What you should do | Of the records below, reproduce only the span that opens with the line containing "- extension means adding new functionality." and closes with the last line.

(Collection entries)
★ ★ ★

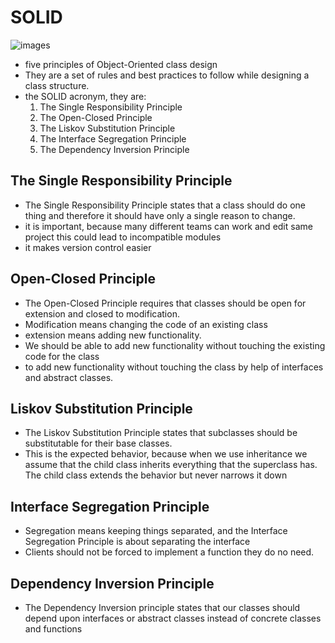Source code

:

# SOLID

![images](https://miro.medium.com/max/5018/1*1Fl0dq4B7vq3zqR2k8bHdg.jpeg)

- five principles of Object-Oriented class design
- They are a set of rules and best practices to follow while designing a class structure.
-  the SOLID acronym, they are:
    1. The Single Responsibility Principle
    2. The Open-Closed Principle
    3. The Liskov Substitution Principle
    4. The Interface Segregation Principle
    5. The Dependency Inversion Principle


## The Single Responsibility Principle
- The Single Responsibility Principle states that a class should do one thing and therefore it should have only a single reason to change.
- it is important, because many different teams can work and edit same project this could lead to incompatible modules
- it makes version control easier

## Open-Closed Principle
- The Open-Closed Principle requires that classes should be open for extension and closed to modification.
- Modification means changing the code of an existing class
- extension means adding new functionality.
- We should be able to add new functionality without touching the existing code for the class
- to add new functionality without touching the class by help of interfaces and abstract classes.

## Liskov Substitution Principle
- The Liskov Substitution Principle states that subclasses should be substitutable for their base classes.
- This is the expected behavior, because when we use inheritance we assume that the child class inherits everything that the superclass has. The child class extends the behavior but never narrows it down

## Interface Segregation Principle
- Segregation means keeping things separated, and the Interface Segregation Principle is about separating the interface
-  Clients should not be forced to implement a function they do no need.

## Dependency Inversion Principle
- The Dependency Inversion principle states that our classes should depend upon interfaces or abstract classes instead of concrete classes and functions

★ ★ ★

Answer section |
- extension means adding new functionality.
- We should be able to add new functionality without touching the existing code for the class
- to add new functionality without touching the class by help of interfaces and abstract classes.

## Liskov Substitution Principle
- The Liskov Substitution Principle states that subclasses should be substitutable for their base classes.
- This is the expected behavior, because when we use inheritance we assume that the child class inherits everything that the superclass has. The child class extends the behavior but never narrows it down

## Interface Segregation Principle
- Segregation means keeping things separated, and the Interface Segregation Principle is about separating the interface
-  Clients should not be forced to implement a function they do no need.

## Dependency Inversion Principle
- The Dependency Inversion principle states that our classes should depend upon interfaces or abstract classes instead of concrete classes and functions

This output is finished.